"Around one o'clock the shelling of our village began from the Slovak side and it fell first around the village. But they had good sights, so then it was really coming in. And one of the shells hit our neighbour's and our building."
"Our head monk stood in the doorway, 'Boys, get up now,' and went into the next room. We got up immediately, and when we looked in the door again, there was a soldier standing there with a machine gun pointing it at us. One of us couldn't wake up. SNB officer flew in with a machine gun and simply pulled him out of bed. We were ordered to take a toothbrush, get dressed and go out into the corridor."
"They loaded the blankets into the car, put the wounded in the blankets and drove through the front to Velká nad Veličkou. Of course, they were stopped by German soldiers, but a neighbour spoke German and explained to them what and how and he let them go. So they got happily four kilometres across the front to Velka, but they couldn't find a doctor because they were all hidden away. Then someone told them where he was. He didn't have the courage to come out, so they took the wounded to the cellar where he treated them. And again they had to take them back through the front."
We were told to take our toothbrushes, get dressed and go out into the hallway
František Kostelanský was born on 25 April 1931 on a farm in Kuželov. His childhood was marked by the war, during which he lost his father and grandmother, his mother was severely wounded during the shelling of the village.
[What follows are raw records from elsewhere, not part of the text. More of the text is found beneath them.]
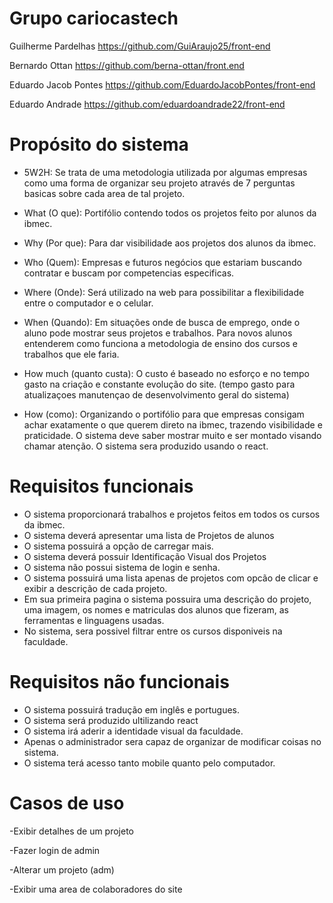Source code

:# Grupo cariocastech
Guilherme Pardelhas https://github.com/GuiAraujo25/front-end

Bernardo Ottan  https://github.com/berna-ottan/front.end

Eduardo Jacob Pontes https://github.com/EduardoJacobPontes/front-end

Eduardo Andrade https://github.com/eduardoandrade22/front-end

# Propósito do sistema
- 5W2H:
Se trata de uma metodologia utilizada por algumas empresas como uma forma de organizar seu projeto através de 7 perguntas basicas sobre cada area de tal projeto.

- What (O que):
   Portifólio contendo todos os projetos feito por alunos da ibmec.

- Why (Por que):
   Para dar visibilidade aos projetos dos alunos da ibmec.

- Who (Quem):
   Empresas e futuros negócios que estariam buscando contratar e buscam por competencias especificas.

- Where (Onde):
   Será utilizado na web para possibilitar a flexibilidade entre o computador e o celular.

- When (Quando):
   Em situações onde de busca de emprego, onde o aluno pode mostrar seus projetos e trabalhos. Para novos alunos entenderem como funciona a metodologia de ensino dos cursos e trabalhos que ele faria.

- How much (quanto custa):
   O custo é baseado no esforço e no tempo gasto na criação e constante evolução do site. (tempo gasto para atualizaçoes manutençao de desenvolvimento geral do sistema)

- How (como):
   Organizando o portifólio para que empresas consigam achar exatamente o que querem direto na ibmec, trazendo visibilidade e praticidade. O sistema deve saber mostrar muito e ser montado visando chamar atenção. O sistema sera produzido usando o react.



# Requisitos funcionais
- O sistema proporcionará trabalhos e projetos feitos em todos os cursos da ibmec.
- O sistema deverá apresentar uma lista de Projetos de alunos
- O sistema possuirá a opção de carregar mais.
- O sistema deverá possuir Identificação Visual dos Projetos
- O sistema não possui sistema de login e senha.
- O sistema possuirá uma lista apenas de projetos com opcão de clicar e exibir a descrição de cada projeto.
- Em sua primeira pagina o sistema possuira uma descrição do projeto, uma imagem, os nomes e matriculas dos alunos que fizeram, as 
 ferramentas e linguagens usadas.
- No sistema, sera possivel filtrar entre os cursos disponiveis na faculdade.
  
# Requisitos não funcionais 
- O sistema possuirá tradução em inglês e portugues.
- O sistema será produzido ultilizando react
- O sistema irá aderir a identidade visual da faculdade.
- Apenas o administrador sera capaz de organizar de modificar coisas no sistema.
- O sistema terá acesso tanto mobile quanto pelo computador.


# Casos de uso
-Exibir detalhes de um projeto 

-Fazer login de admin

-Alterar um projeto  (adm)

-Exibir uma area de colaboradores do site

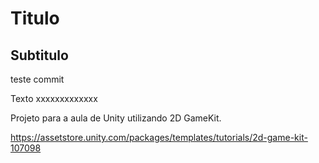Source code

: # Titulo

## Subtitulo

teste commit

Texto xxxxxxxxxxxxx

Projeto para a aula de Unity utilizando 2D GameKit.

https://assetstore.unity.com/packages/templates/tutorials/2d-game-kit-107098
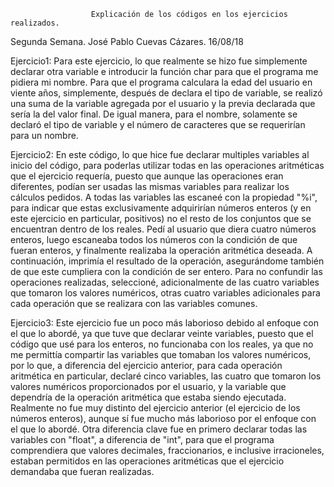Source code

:                       Explicación de los códigos en los ejercicios realizados. 
Segunda Semana.
José Pablo Cuevas Cázares.
16/08/18

Ejercicio1:
Para este ejercicio, lo que realmente se hizo fue simplemente declarar otra variable e introducir la función char para que el programa me pidiera mi nombre. Para que el programa calculara la edad del usuario en viente años, simplemente, después de declara el tipo de variable, se realizó una suma de la variable agregada por el usuario y la previa declarada que sería la del valor final. De igual manera, para el nombre, solamente se declaró el tipo de variable y el número de caracteres que se requerirían para un nombre.

Ejercicio2:
En este código, lo que hice fue declarar multiples variables al inicio del código, para poderlas utilizar todas en las operaciones aritméticas que el ejercicio requería, puesto que aunque las operaciones eran diferentes, podían ser usadas las mismas variables para realizar los cálculos pedidos. A todas las variables las escaneé con la propiedad "%i", para indicar que estas exclusivamente adquirirían números enteros (y en este ejercicio en particular, positivos) no el resto de los conjuntos que se encuentran dentro de los reales. Pedí al usuario que diera cuatro números enteros, luego escaneaba todos los números con la condición de que fueran enteros, y finalmente realizaba la operación aritmética deseada. A continuación, imprimía el resultado de la operación, asegurándome también de que este cumpliera con la condición de ser entero. Para no confundir las operaciones realizadas, seleccioné, adicionalmente de las cuatro variables que tomaron los valores numéricos, otras cuatro variables adicionales para cada operación que se realizara con las variables comunes. 

Ejercicio3:
Este ejercicio fue un poco más laborioso debido al enfoque con el que lo abordé, ya que tuve que declarar veinte variables, puesto que el código que usé para los enteros, no funcionaba con los reales, ya que no me permittía compartir las variables que tomaban los valores numéricos, por lo que, a diferencia del ejercicio anterior, para cada operación aritmética en particular, declaré cinco variables, las cuatro que tomaron los valores numéricos proporcionados por el usuario, y la variable que dependría de la operación aritmética que estaba siendo ejecutada. Realmente no fue muy distinto del ejercicio anterior (el ejercicio de los números enteros), aunque sí fue mucho más laborioso por el enfoque con el que lo abordé. Otra diferencia clave fue en primero declarar todas las variables con "float", a diferencia de "int", para que el programa comprendiera que valores decimales, fraccionarios, e inclusive irracioneles, estaban permitidos en las operaciones aritméticas que el ejercicio demandaba que fueran realizadas.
After the war, he decided to study at the church gymnasium in Kroměříž, and after the closing of the gymnasium in 1948, he continued his studies secretly, in the monastery in Hájek near Prague. On 14 April 1950 he and all his classmates became victims of the K action and were taken to an internment camp. In the following two years, they tried to re-educate him in Bohosudov, in Hájek and during the construction of the Klíčava dam near Zbečno. Even at the time just before his release home, he was still considered stubborn and unruly. In 1952 he joined the military service of the Auxiliary Technical Battalions (PTP) and during his service in Slovakia he was the victim of an accident in which he severely injured both his legs. Despite the initial ban on further studies, he managed to graduate from the University of Agriculture in Brno and worked there for many years as a teacher.